I just -- words fail me. You'd think the players themselves would take up a collection for the woman, if management was being hardass.
.
no subject
Date: 2008-05-31 04:02 am (UTC)Damn.
Damn.
I understand why they are against paying, but I would have thought the Dodger's would have handled it better. I have a friend whose father was clocked by a ball. The team doctor stitched him up (split lip) and the ball was autographed by the team.
I think the O'Malleys would have covered it (esp. because this was a bat, not a ball) but post Murdoch...
Shit.
no subject
Date: 2008-05-31 01:00 pm (UTC)But that's who they were... and Murdork is pretty far from being Walter O'Malley.
mojo sends
Just got home from
Date: 2008-05-31 04:36 am (UTC)And while I wasn't close enough to the plate in this game, we went on Mother's Day, sat on the third base line and I witnessed several bats breaking in alarming ways.
Re: Just got home from
Date: 2008-05-31 04:40 am (UTC)The Dodgers are hanging on, but it's going to be a tough season; the D-backs are just eating up the opposition.
718, baby!
Date: 2008-05-31 06:58 am (UTC)More on the Brooklyn girls (http://lib.store.yahoo.net/lib/csstoreonline/smasher.pdf).
How many eyes are tradition worth?

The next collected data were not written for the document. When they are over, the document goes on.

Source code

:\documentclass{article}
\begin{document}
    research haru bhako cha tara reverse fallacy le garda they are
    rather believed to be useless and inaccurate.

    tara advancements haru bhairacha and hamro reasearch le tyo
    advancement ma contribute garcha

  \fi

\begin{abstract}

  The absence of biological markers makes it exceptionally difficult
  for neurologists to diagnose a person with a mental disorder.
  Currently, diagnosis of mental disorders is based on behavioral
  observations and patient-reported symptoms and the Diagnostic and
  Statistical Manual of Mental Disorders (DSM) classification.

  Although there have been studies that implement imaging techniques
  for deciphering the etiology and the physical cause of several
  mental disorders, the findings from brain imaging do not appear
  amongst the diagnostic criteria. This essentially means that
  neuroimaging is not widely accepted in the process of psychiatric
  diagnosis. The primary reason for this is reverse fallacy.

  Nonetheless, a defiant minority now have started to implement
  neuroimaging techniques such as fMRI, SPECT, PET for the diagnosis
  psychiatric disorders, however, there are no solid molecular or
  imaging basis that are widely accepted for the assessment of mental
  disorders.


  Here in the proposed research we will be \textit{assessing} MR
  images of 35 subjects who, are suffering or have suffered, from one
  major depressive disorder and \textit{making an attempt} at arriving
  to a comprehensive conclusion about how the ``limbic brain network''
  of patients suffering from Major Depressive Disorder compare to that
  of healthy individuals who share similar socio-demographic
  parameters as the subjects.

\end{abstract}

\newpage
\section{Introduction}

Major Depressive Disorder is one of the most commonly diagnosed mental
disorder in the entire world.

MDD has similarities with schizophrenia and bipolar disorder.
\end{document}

Just asking.
no subject
Date: 2008-05-31 02:21 pm (UTC)no subject
Date: 2008-05-31 04:43 pm (UTC)no subject
Date: 2008-05-31 06:28 pm (UTC)The players place orders for what they want. A large number of them go to the factory and discuss it, in detail (the two-tone bat pattern is because someone [I want to say Honus Wagner] was at the factory and like the pattern he saw on a bat. When he was told it came from that bat being used as a stirring paddle for the dye on solid colored bats. He said, that's fine, just use my bats to stir the mix, and then ship them out).
But the cost isn't trivial (somewhere in the $90 range for the ash) and maple is less expensive.
Bonds was also fond of maple, and he hit a lot of home runs...
On the other hand, he struck out a lot, so the knocks his bats took may have hidden some of the problems which a contact hitter is going to cause his wood.
no subject
Date: 2008-05-31 06:53 pm (UTC)no subject
Date: 2008-06-01 09:27 pm (UTC)The graphic that accompanied the article I read showed areas of quarantine in the US centered on Detroit, MI and spreading out to encompass regions of all bordering states. It's a disturbing picture and shows forces other than economics driving the shift away from ash. If things go badly and these infestations aren't controlled, ash bats may become extinct.